• Data records:
=== Section Start ===

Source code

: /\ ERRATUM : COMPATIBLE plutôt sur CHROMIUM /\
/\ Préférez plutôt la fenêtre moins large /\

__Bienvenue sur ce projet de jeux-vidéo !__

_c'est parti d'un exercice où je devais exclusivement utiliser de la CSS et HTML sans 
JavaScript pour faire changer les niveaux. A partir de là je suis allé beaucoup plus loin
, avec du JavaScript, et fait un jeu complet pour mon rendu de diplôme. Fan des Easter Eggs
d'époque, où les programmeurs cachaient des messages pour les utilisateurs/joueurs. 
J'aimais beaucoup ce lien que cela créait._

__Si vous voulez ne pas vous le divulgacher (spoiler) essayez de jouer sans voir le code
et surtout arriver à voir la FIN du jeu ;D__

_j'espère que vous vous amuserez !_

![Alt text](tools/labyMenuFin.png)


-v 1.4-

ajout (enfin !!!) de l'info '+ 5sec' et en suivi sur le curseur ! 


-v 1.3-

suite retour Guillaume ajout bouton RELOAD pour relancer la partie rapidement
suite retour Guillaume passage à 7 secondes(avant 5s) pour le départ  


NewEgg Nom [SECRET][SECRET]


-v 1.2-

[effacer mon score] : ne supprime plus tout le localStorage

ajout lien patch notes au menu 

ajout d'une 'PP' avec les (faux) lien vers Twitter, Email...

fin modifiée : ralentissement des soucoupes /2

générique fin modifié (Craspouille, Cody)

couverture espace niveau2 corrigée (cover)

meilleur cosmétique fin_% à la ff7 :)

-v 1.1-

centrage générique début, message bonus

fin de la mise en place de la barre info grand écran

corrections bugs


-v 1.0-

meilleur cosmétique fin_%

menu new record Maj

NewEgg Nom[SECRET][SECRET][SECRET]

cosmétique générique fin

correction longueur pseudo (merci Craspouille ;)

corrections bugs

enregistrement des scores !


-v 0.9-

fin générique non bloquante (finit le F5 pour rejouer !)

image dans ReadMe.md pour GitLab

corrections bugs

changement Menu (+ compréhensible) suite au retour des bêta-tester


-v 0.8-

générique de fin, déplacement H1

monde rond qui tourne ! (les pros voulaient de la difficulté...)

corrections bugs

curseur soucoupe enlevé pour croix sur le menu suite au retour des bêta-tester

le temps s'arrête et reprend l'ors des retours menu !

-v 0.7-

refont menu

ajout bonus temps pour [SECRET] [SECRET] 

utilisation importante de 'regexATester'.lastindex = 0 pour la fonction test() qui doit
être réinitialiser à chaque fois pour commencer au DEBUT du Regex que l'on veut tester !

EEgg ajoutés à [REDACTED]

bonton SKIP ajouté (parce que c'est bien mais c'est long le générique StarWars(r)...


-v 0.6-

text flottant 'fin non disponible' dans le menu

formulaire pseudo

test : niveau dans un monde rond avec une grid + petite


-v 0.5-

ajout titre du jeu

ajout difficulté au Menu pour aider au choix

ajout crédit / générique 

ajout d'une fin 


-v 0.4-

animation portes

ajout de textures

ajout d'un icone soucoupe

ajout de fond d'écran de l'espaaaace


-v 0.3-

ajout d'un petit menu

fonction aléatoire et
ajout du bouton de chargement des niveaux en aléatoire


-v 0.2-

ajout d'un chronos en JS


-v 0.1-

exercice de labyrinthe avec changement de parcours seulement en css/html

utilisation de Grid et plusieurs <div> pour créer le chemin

=== Section End ===
=== Section Start ===

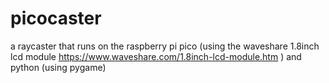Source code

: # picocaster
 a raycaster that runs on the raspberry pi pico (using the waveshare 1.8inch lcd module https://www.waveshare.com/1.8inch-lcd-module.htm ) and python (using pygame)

=== Section End ===
=== Section Start ===

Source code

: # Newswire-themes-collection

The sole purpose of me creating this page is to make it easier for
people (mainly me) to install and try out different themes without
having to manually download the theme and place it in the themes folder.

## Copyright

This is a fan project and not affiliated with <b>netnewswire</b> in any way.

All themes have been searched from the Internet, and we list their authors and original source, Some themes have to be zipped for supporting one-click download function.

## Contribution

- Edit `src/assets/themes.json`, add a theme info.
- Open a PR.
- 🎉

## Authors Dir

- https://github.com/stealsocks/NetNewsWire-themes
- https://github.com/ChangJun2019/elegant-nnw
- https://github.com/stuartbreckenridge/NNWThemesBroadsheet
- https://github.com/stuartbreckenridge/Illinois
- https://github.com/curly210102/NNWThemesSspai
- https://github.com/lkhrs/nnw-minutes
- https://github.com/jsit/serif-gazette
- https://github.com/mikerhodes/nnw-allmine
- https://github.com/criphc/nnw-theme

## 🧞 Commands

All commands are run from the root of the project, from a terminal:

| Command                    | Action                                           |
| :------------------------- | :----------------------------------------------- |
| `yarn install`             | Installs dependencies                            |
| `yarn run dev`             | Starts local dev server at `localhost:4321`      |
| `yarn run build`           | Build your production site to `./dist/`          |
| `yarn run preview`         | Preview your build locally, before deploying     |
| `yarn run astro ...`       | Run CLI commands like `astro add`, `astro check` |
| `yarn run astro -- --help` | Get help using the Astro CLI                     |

=== Section End ===

• Work instruction: Copy the lines above exactly. Start with the line containing "a theme info.", end with the line containing "- https://github.com/curly210102/NNWThemesSspai", and include both.

• Result for this task:
- Edit `src/assets/themes.json`, add a theme info.
- Open a PR.
- 🎉

## Authors Dir

- https://github.com/stealsocks/NetNewsWire-themes
- https://github.com/ChangJun2019/elegant-nnw
- https://github.com/stuartbreckenridge/NNWThemesBroadsheet
- https://github.com/stuartbreckenridge/Illinois
- https://github.com/curly210102/NNWThemesSspai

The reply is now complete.